A Wirecutter piece features an ISP employee calling Sidewalk's network use "straight-up theft" in the best internet tradition of anonymity-fueled hyperbole. The employee also noted that Sidewalk is putting ISP customers in involuntary violation of their terms of service. Of course, residential cable bandwidth is already shared among neighbors, as are DSL and shared fiber services. When it comes down to it, Sidewalk is not, in principle, any different from Apple's AirTags and Find My ad hoc network.
The internet traffic involved is all related to sensors and services the homeowner has signed up for, and even in a neighborhood with more than one broadband carrier the sharing of those signals, the burden on each ISP should be more or less proportional to their representation in the area.
Meanwhile, a Washington state couple's attempt to start a class action lawsuit over Sidewalk's internet sharing was rejected by a Seattle court on the grounds that actual injury had not been proven. The couple had sought damages based in part on the value of unquantified bandwidth used by Sidewalk, the time the couple invested in informing themselves about the service and disabling it, and the cost of data overages that weren't substantiated in the filings.
How to disable Sidewalk, and why you might not bother
Perhaps anticipating the backlash against Sidewalk, Amazon made opting out pretty simple. You can manage your participation from the app used for any Sidewalk-capable Alexa device. Open the Alexa app and tap More, then Settings. Select Account Settings, then Amazon Sidewalk. From this screen, you may disable (or enable) Sidewalk.
There does not appear to be any way to disable Sidewalk on a per-device basis, presumably because doing so would only reduce the effectiveness of devices you leave enabled. Finally, for unspecified reasons the setting to opt in or out of Sidewalk does not exist in the web-based version of the Alexa app, but only on the platform-native versions.
Amazon is betting, wisely, that most of its huge Echo and Ring user base won't bother to disable Sidewalk, either because they have found the risks minimal, or because they simply trust Amazon to handle it properly... which also has the virtue of being the path of least resistance.

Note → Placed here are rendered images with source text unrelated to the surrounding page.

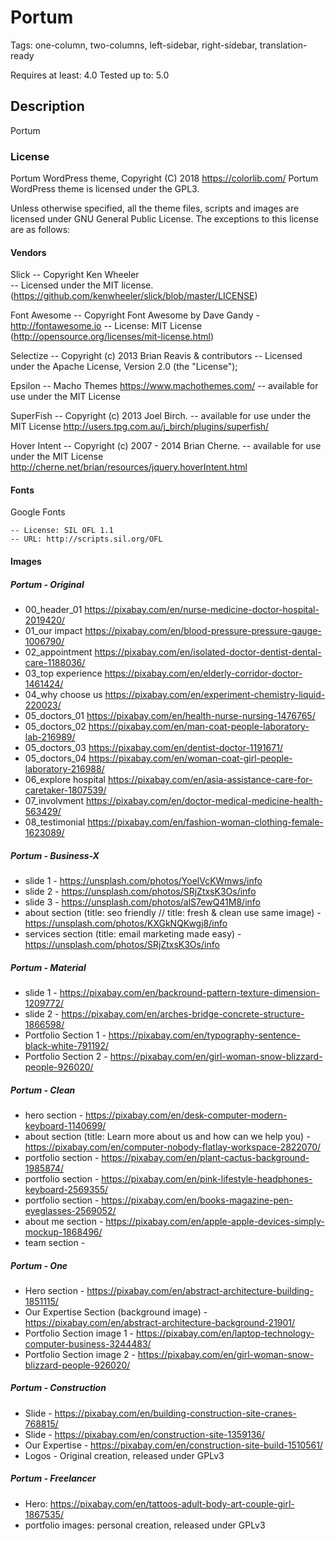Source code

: # Portum
Tags: one-column, two-columns, left-sidebar, right-sidebar, translation-ready

Requires at least:	4.0
Tested up to:		5.0

## Description

Portum

### License

Portum WordPress theme, Copyright (C) 2018 https://colorlib.com/ 
Portum WordPress theme is licensed under the GPL3.

Unless otherwise specified, all the theme files, scripts and images are licensed under GNU General Public License. The exceptions to this license are as follows:

#### Vendors
Slick
	-- Copyright Ken Wheeler    
	-- Licensed under the MIT license. (https://github.com/kenwheeler/slick/blob/master/LICENSE)

Font Awesome
	-- Copyright Font Awesome by Dave Gandy - http://fontawesome.io
	-- License: MIT License (http://opensource.org/licenses/mit-license.html)
	
Selectize
	-- Copyright (c) 2013 Brian Reavis & contributors
	-- Licensed under the Apache License, Version 2.0 (the "License");

Epsilon
	-- Macho Themes https://www.machothemes.com/
	-- available for use under the MIT License

SuperFish
	-- Copyright (c) 2013 Joel Birch.
	-- available for use under the MIT License http://users.tpg.com.au/j_birch/plugins/superfish/

Hover Intent
	-- Copyright (c) 2007 - 2014 Brian Cherne.
	-- available for use under the MIT License  http://cherne.net/brian/resources/jquery.hoverIntent.html
    
#### Fonts

Google Fonts

	-- License: SIL OFL 1.1
	-- URL: http://scripts.sil.org/OFL
    
#### Images

##### Portum - Original 

- 00_header_01  https://pixabay.com/en/nurse-medicine-doctor-hospital-2019420/
- 01_our impact  https://pixabay.com/en/blood-pressure-pressure-gauge-1006790/
- 02_appointment  https://pixabay.com/en/isolated-doctor-dentist-dental-care-1188036/
- 03_top experience  https://pixabay.com/en/elderly-corridor-doctor-1461424/
- 04_why choose us  https://pixabay.com/en/experiment-chemistry-liquid-220023/
- 05_doctors_01  https://pixabay.com/en/health-nurse-nursing-1476765/
- 05_doctors_02  https://pixabay.com/en/man-coat-people-laboratory-lab-216989/
- 05_doctors_03  https://pixabay.com/en/dentist-doctor-1191671/
- 05_doctors_04  https://pixabay.com/en/woman-coat-girl-people-laboratory-216988/
- 06_explore hospital  https://pixabay.com/en/asia-assistance-care-for-caretaker-1807539/
- 07_involvment  https://pixabay.com/en/doctor-medical-medicine-health-563429/
- 08_testimonial  https://pixabay.com/en/fashion-woman-clothing-female-1623089/

##### Portum - Business-X

- slide 1 - https://unsplash.com/photos/YoelVcKWmws/info
- slide 2 - https://unsplash.com/photos/SRjZtxsK3Os/info
- slide 3 - https://unsplash.com/photos/alS7ewQ41M8/info
- about section (title: seo friendly // title: fresh & clean use same image) - https://unsplash.com/photos/KXGkNQKwgj8/info
- services section (title: email marketing made easy) - https://unsplash.com/photos/SRjZtxsK3Os/info

##### Portum - Material 
- slide 1 - https://pixabay.com/en/backround-pattern-texture-dimension-1209772/
- slide 2 - https://pixabay.com/en/arches-bridge-concrete-structure-1866598/
- Portfolio Section 1 - https://pixabay.com/en/typography-sentence-black-white-791192/
- Portfolio Section 2 - https://pixabay.com/en/girl-woman-snow-blizzard-people-926020/

##### Portum - Clean
- hero section - https://pixabay.com/en/desk-computer-modern-keyboard-1140699/
- about section (title: Learn more about us and how can we help you) - https://pixabay.com/en/computer-nobody-flatlay-workspace-2822070/
- portfolio section - https://pixabay.com/en/plant-cactus-background-1985874/
- portfolio section - https://pixabay.com/en/pink-lifestyle-headphones-keyboard-2569355/
- portfolio section - https://pixabay.com/en/books-magazine-pen-eyeglasses-2569052/
- about me section - https://pixabay.com/en/apple-apple-devices-simply-mockup-1868496/
- team section - 

##### Portum - One 
- Hero section - https://pixabay.com/en/abstract-architecture-building-1851115/
- Our Expertise Section (background image) - https://pixabay.com/en/abstract-architecture-background-21901/
- Portfolio Section image 1 - https://pixabay.com/en/laptop-technology-computer-business-3244483/
- Portfolio Section image 2 - https://pixabay.com/en/girl-woman-snow-blizzard-people-926020/

##### Portum - Construction
- Slide - https://pixabay.com/en/building-construction-site-cranes-768815/
- Slide - https://pixabay.com/en/construction-site-1359136/
- Our Expertise - https://pixabay.com/en/construction-site-build-1510561/
- Logos - Original creation, released under GPLv3

##### Portum - Freelancer
- Hero: https://pixabay.com/en/tattoos-adult-body-art-couple-girl-1867535/
- portfolio images: personal creation, released under GPLv3 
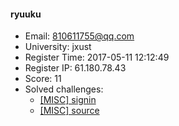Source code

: #### ryuuku  

* Email: 810611755@qq.com  
* University: jxust  
* Register Time: 2017-05-11 12:12:49  
* Register IP: 61.180.78.43  
* Score: 11  
* Solved challenges: 
  * [[MISC] signin](https://github.com/SniperOJ/Challenges/blob/master/MISC/signin.json)  
  * [[MISC] source](https://github.com/SniperOJ/Challenges/blob/master/MISC/source.json)  
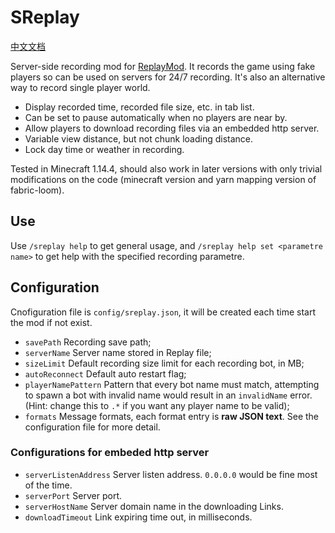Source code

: # SReplay

[中文文档](README_zh.md)

Server-side recording mod for [ReplayMod](https://github.com/ReplayMod/ReplayMod). It records the game using fake players so can be used on servers for 24/7 recording. It's also an alternative way to record single player world.

* Display recorded time, recorded file size, etc. in tab list.
* Can be set to pause automatically when no players are near by.
* Allow players to download recording files via an embedded http server.
* Variable view distance, but not chunk loading distance.
* Lock day time or weather in recording.

Tested in Minecraft 1.14.4, should also work in later versions with only trivial modifications on the code (minecraft version and yarn mapping version of fabric-loom).

## Use
Use `/sreplay help` to get general usage, and `/sreplay help set <parametre name>` to get help with the specified recording parametre.

## Configuration
Cnofiguration file is `config/sreplay.json`, it will be created each time start the mod if not exist.

* `savePath` Recording save path;
* `serverName` Server name stored in Replay file;
* `sizeLimit` Default recording size limit for each recording bot, in MB;
* `autoReconnect` Default auto restart flag;
* `playerNamePattern` Pattern that every bot name must match, attempting to spawn a bot with invalid name would result in an `invalidName` error. (Hint: change this to `.*` if you want any player name to be valid);
* `formats` Message formats, each format entry is **raw JSON text**. See the configuration file for more detail.
### Configurations for embeded http server
* `serverListenAddress` Server listen address. `0.0.0.0` would be fine most of the time.
* `serverPort` Server port.
* `serverHostName` Server domain name in the downloading Links.
* `downloadTimeout` Link expiring time out, in milliseconds.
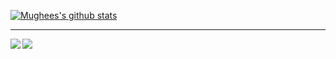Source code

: [![Mughees's github stats](https://github-readme-stats.vercel.app/api?username=mughees-asif&show_icons=true&theme=radical)](https://www.linkedin.com/in/mugheesasif/)

------------------------------------------------------------

<a href="https://github.com/anuraghazra/convoychat">
  <img align="left" src="https://github-readme-stats.vercel.app/api/pin/?username=anuraghazra&repo=JavaFX-QMFS-TelemetrySystemGUI&theme=dark" />
</a>

<a href="https://github.com/mughees-asif/">
  <img align="left" src="https://github-readme-stats.vercel.app/api/pin/?username=mughees-asif&repo=android-kotlin" />
</a>
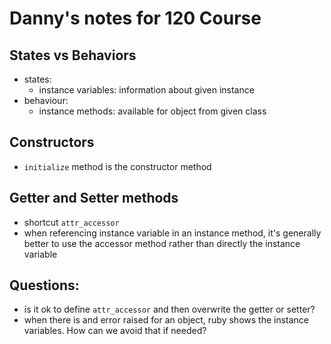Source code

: # Danny's notes for 120 Course

## States vs Behaviors
- states:
  - instance variables: information about given instance
- behaviour:
  - instance methods: available for object from given class

## Constructors
- `initialize` method is the constructor method

## Getter and Setter methods
- shortcut `attr_accessor`
- when referencing instance variable in an instance method, it's generally
  better to use the accessor method rather than directly the instance variable

## Questions:
- is it ok to define `attr_accessor` and then overwrite the getter or setter?
- when there is and error raised for an object, ruby shows the instance
  variables. How can we avoid that if needed?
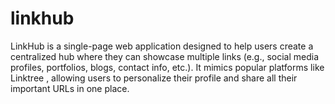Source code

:# linkhub
LinkHub is a single-page web application designed to help users create a centralized hub where they can showcase multiple links (e.g., social media profiles, portfolios, blogs, contact info, etc.). It mimics popular platforms like Linktree , allowing users to personalize their profile and share all their important URLs in one place.
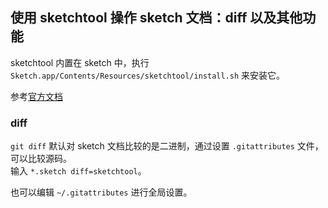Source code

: ## 使用 sketchtool 操作 sketch 文档：diff 以及其他功能

sketchtool 内置在 sketch 中，执行 `Sketch.app/Contents/Resources/sketchtool/install.sh` 来安装它。

参考[官方文档](https://www.sketchapp.com/tool/)

### diff

`git diff` 默认对 sketch 文档比较的是二进制，通过设置 `.gitattributes` 文件，可以比较源码。  
输入 `*.sketch diff=sketchtool`。

也可以编辑 `~/.gitattributes` 进行全局设置。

In spite of all the naysaying, there haven't yet been any significant problems with the Sidewalk rollout. Even as the IEEE Communication Society's blog pronounced Sidewalk "a dud" five months after its launch, the author admits that there hadn't been any security vulnerabilities reported. This might be because the Sidewalk rollout has been slow to date.
To be sure, Amazon has been moving cautiously but making progress that includes testing environmental sensors and the enterprise-class Bridge Pro at Arizona State University, according to Protocol. And with new device manufacturers identified at CES 2023 and Sidewalk coverage maps widely anticipated by developers as early as the first quarter of the year per Stacy Higgenbotham, the technology seems poised to accelerate a bit. And given its potential, great things could be on the horizon.